Data section -

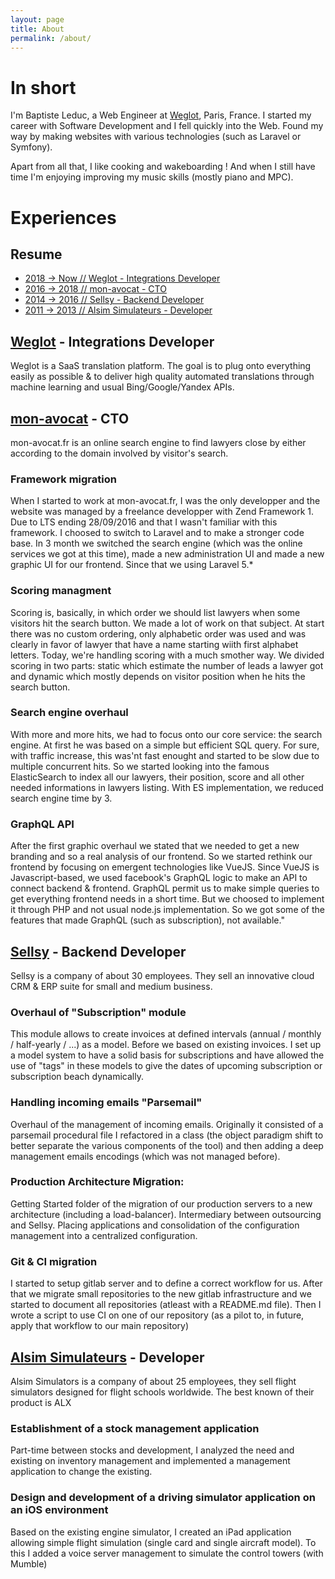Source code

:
 ```yaml
---
layout: page
title: About
permalink: /about/
---
```


# In short

I'm Baptiste Leduc, a Web Engineer at [Weglot](https://weglot.com/), Paris, France.
I started my career with Software Development and I fell quickly into the Web.
Found my way by making websites with various technologies (such as Laravel or Symfony).

Apart from all that, I like cooking and wakeboarding !
And when I still have time I'm enjoying improving my music skills (mostly piano and MPC).

<div class="divider"></div>

# Experiences

## Resume

- [2018 -> Now // Weglot - Integrations Developer](#weglot---integrations-developer)
- [2016 -> 2018 // mon-avocat - CTO](#mon-avocat---cto)
- [2014 -> 2016 // Sellsy - Backend Developer](#sellsy---backend-developer)
- [2011 -> 2013 // Alsim Simulateurs - Developer](#alsim-simulateurs---developer)

<div class="divider"></div>

## [Weglot](https://weglot.com/) - Integrations Developer
Weglot is a SaaS translation platform. The goal is to plug onto everything easily as possible & to deliver high quality automated translations through machine learning and usual Bing/Google/Yandex APIs.

<div class="divider"></div>

## [mon-avocat](https://www.mon-avocat.fr/) - CTO
mon-avocat.fr is an online search engine to find lawyers close by either according to the domain involved by visitor's search.

### Framework migration
When I started to work at mon-avocat.fr, I was the only developper and the website was managed by a freelance developper with Zend Framework 1. Due to LTS ending 28/09/2016 and that I wasn't familiar with this framework. I choosed to switch to Laravel and to make a stronger code base. In 3 month we switched the search engine (which was the online services we got at this time), made a new administration UI and made a new graphic UI for our frontend. Since that we using Laravel 5.*

### Scoring managment
Scoring is, basically, in which order we should list lawyers when some visitors hit the search button. We made a lot of work on that subject. At start there was no custom ordering, only alphabetic order was used and was clearly in favor of lawyer that have a name starting wiith first alphabet letters.
Today, we're handling scoring with a much smother way. We divided scoring in two parts: static which estimate the number of leads a lawyer got and dynamic which mostly depends on visitor position when he hits the search button.

### Search engine overhaul
With more and more hits, we had to focus onto our core service: the search engine. At first he was based on a simple but efficient SQL query. For sure, with traffic increase, this was'nt fast enought and started to be slow due to multiple concurrent hits. So we started looking into the famous ElasticSearch to index all our lawyers, their position, score and all other needed informations in lawyers listing. With ES implementation, we reduced search engine time by 3.

### GraphQL API
After the first graphic overhaul we stated that we needed to get a new branding and so a real analysis of our frontend. So we started rethink our frontend by focusing on emergent technologies like VueJS. Since VueJS is Javascript-based, we used facebook's GraphQL logic to make an API to connect backend & frontend. GraphQL permit us to make simple queries to get everything frontend needs in a short time. But we choosed to implement it through PHP and not usual node.js implementation. So we got some of the features that made GraphQL (such as subscription), not available."

<div class="divider"></div>

## [Sellsy](https://welcome.sellsy.com/) - Backend Developer
Sellsy is a company of about 30 employees. They sell an innovative cloud CRM & ERP suite for small and medium business.

### Overhaul of "Subscription" module
This module allows to create invoices at defined intervals (annual / monthly / half-yearly / ...) as a model. Before we based on existing invoices. I set up a model system to have a solid basis for subscriptions and have allowed the use of "tags" in these models to give the dates of upcoming subscription or subscription beach dynamically.

### Handling incoming emails "Parsemail"
Overhaul of the management of incoming emails. Originally it consisted of a parsemail procedural file I refactored in a class (the object paradigm shift to better separate the various components of the tool) and then adding a deep management emails encodings (which was not managed before).

### Production Architecture Migration:
Getting Started folder of the migration of our production servers to a new architecture (including a load-balancer). Intermediary between outsourcing and Sellsy. Placing applications and consolidation of the configuration management into a centralized configuration.

### Git & CI migration
I started to setup gitlab server and to define a correct workflow for us.
After that we migrate small repositories to the new gitlab infrastructure and we started to document all repositories (atleast with a README.md file).
Then I wrote a script to use CI on one of our repository (as a pilot to, in future, apply that workflow to our main repository)

<div class="divider"></div>

## [Alsim Simulateurs](https://www.alsim.com/) - Developer
Alsim Simulators is a company of about 25 employees, they sell flight simulators designed for flight schools worldwide. The best known of their product is ALX

### Establishment of a stock management application
Part-time between stocks and development, I analyzed the need and existing on inventory management and implemented a management application to change the existing.

### Design and development of a driving simulator application on an iOS environment
Based on the existing engine simulator, I created an iPad application allowing simple flight simulation (single card and single aircraft model). To this I added a voice server management to simulate the control towers (with Mumble)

What you are asked to do -
Reproduce each entry precisely, dropping only the pictures.

Solution to this task -
Source code

:
 ```yaml
---
layout: page
title: About
permalink: /about/
---
```


# In short

I'm Baptiste Leduc, a Web Engineer at [Weglot](https://weglot.com/), Paris, France.
I started my career with Software Development and I fell quickly into the Web.
Found my way by making websites with various technologies (such as Laravel or Symfony).

Apart from all that, I like cooking and wakeboarding !
And when I still have time I'm enjoying improving my music skills (mostly piano and MPC).

<div class="divider"></div>

# Experiences

## Resume

- [2018 -> Now // Weglot - Integrations Developer](#weglot---integrations-developer)
- [2016 -> 2018 // mon-avocat - CTO](#mon-avocat---cto)
- [2014 -> 2016 // Sellsy - Backend Developer](#sellsy---backend-developer)
- [2011 -> 2013 // Alsim Simulateurs - Developer](#alsim-simulateurs---developer)

<div class="divider"></div>

## [Weglot](https://weglot.com/) - Integrations Developer
Weglot is a SaaS translation platform. The goal is to plug onto everything easily as possible & to deliver high quality automated translations through machine learning and usual Bing/Google/Yandex APIs.

<div class="divider"></div>

## [mon-avocat](https://www.mon-avocat.fr/) - CTO
mon-avocat.fr is an online search engine to find lawyers close by either according to the domain involved by visitor's search.

### Framework migration
When I started to work at mon-avocat.fr, I was the only developper and the website was managed by a freelance developper with Zend Framework 1. Due to LTS ending 28/09/2016 and that I wasn't familiar with this framework. I choosed to switch to Laravel and to make a stronger code base. In 3 month we switched the search engine (which was the online services we got at this time), made a new administration UI and made a new graphic UI for our frontend. Since that we using Laravel 5.*

### Scoring managment
Scoring is, basically, in which order we should list lawyers when some visitors hit the search button. We made a lot of work on that subject. At start there was no custom ordering, only alphabetic order was used and was clearly in favor of lawyer that have a name starting wiith first alphabet letters.
Today, we're handling scoring with a much smother way. We divided scoring in two parts: static which estimate the number of leads a lawyer got and dynamic which mostly depends on visitor position when he hits the search button.

### Search engine overhaul
With more and more hits, we had to focus onto our core service: the search engine. At first he was based on a simple but efficient SQL query. For sure, with traffic increase, this was'nt fast enought and started to be slow due to multiple concurrent hits. So we started looking into the famous ElasticSearch to index all our lawyers, their position, score and all other needed informations in lawyers listing. With ES implementation, we reduced search engine time by 3.

### GraphQL API
After the first graphic overhaul we stated that we needed to get a new branding and so a real analysis of our frontend. So we started rethink our frontend by focusing on emergent technologies like VueJS. Since VueJS is Javascript-based, we used facebook's GraphQL logic to make an API to connect backend & frontend. GraphQL permit us to make simple queries to get everything frontend needs in a short time. But we choosed to implement it through PHP and not usual node.js implementation. So we got some of the features that made GraphQL (such as subscription), not available."

<div class="divider"></div>

## [Sellsy](https://welcome.sellsy.com/) - Backend Developer
Sellsy is a company of about 30 employees. They sell an innovative cloud CRM & ERP suite for small and medium business.

### Overhaul of "Subscription" module
This module allows to create invoices at defined intervals (annual / monthly / half-yearly / ...) as a model. Before we based on existing invoices. I set up a model system to have a solid basis for subscriptions and have allowed the use of "tags" in these models to give the dates of upcoming subscription or subscription beach dynamically.

### Handling incoming emails "Parsemail"
Overhaul of the management of incoming emails. Originally it consisted of a parsemail procedural file I refactored in a class (the object paradigm shift to better separate the various components of the tool) and then adding a deep management emails encodings (which was not managed before).

### Production Architecture Migration:
Getting Started folder of the migration of our production servers to a new architecture (including a load-balancer). Intermediary between outsourcing and Sellsy. Placing applications and consolidation of the configuration management into a centralized configuration.

### Git & CI migration
I started to setup gitlab server and to define a correct workflow for us.
After that we migrate small repositories to the new gitlab infrastructure and we started to document all repositories (atleast with a README.md file).
Then I wrote a script to use CI on one of our repository (as a pilot to, in future, apply that workflow to our main repository)

<div class="divider"></div>

## [Alsim Simulateurs](https://www.alsim.com/) - Developer
Alsim Simulators is a company of about 25 employees, they sell flight simulators designed for flight schools worldwide. The best known of their product is ALX

### Establishment of a stock management application
Part-time between stocks and development, I analyzed the need and existing on inventory management and implemented a management application to change the existing.

### Design and development of a driving simulator application on an iOS environment
Based on the existing engine simulator, I created an iPad application allowing simple flight simulation (single card and single aircraft model). To this I added a voice server management to simulate the control towers (with Mumble)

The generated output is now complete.